### YOUR ASSIGNMENT
Using the data below, return all lines in which "will" appears.

---------- DATA FOR THIS EXERCISE

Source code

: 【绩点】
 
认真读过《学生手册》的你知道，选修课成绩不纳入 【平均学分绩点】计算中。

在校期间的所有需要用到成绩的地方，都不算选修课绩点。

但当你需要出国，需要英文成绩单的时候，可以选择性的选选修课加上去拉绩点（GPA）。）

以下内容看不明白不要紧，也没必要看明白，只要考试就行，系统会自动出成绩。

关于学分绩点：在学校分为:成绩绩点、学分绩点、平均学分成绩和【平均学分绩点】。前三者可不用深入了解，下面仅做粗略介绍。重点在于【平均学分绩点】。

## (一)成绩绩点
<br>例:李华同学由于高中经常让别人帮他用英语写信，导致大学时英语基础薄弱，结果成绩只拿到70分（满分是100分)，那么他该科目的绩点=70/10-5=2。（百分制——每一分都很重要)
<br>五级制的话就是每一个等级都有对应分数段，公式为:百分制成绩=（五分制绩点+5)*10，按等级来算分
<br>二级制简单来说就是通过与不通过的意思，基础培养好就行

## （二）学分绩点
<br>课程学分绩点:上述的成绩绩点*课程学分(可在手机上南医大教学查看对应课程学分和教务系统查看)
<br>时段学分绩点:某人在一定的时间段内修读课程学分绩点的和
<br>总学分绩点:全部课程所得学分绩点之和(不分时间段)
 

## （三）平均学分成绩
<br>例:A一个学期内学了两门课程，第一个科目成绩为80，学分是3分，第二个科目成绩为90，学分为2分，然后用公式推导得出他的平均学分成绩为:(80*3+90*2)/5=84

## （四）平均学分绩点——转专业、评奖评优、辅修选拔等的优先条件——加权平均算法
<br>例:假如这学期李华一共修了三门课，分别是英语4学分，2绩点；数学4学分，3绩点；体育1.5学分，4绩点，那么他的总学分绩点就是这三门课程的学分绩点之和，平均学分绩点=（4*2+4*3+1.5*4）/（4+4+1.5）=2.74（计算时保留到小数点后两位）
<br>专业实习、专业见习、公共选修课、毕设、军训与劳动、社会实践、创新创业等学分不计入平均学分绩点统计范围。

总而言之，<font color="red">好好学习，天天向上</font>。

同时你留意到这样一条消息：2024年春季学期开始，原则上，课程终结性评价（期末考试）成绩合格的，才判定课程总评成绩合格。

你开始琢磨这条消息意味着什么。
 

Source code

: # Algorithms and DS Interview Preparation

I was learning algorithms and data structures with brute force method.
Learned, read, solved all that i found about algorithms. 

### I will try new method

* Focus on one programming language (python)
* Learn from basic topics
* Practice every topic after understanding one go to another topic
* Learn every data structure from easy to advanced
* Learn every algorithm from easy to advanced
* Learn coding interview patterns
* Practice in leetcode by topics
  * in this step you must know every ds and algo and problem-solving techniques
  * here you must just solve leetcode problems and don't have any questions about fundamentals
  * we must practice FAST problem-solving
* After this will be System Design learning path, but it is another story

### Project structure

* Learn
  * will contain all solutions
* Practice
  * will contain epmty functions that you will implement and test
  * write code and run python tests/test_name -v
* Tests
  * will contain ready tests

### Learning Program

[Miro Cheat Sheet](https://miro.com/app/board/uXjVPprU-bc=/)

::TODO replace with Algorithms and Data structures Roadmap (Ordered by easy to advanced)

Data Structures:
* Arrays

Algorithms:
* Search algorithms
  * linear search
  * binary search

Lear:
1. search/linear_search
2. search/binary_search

--------------------

### YOUR RESPONSE
### I will try new method
* After this will be System Design learning path, but it is another story
  * will contain all solutions
  * will contain epmty functions that you will implement and test
  * will contain ready tests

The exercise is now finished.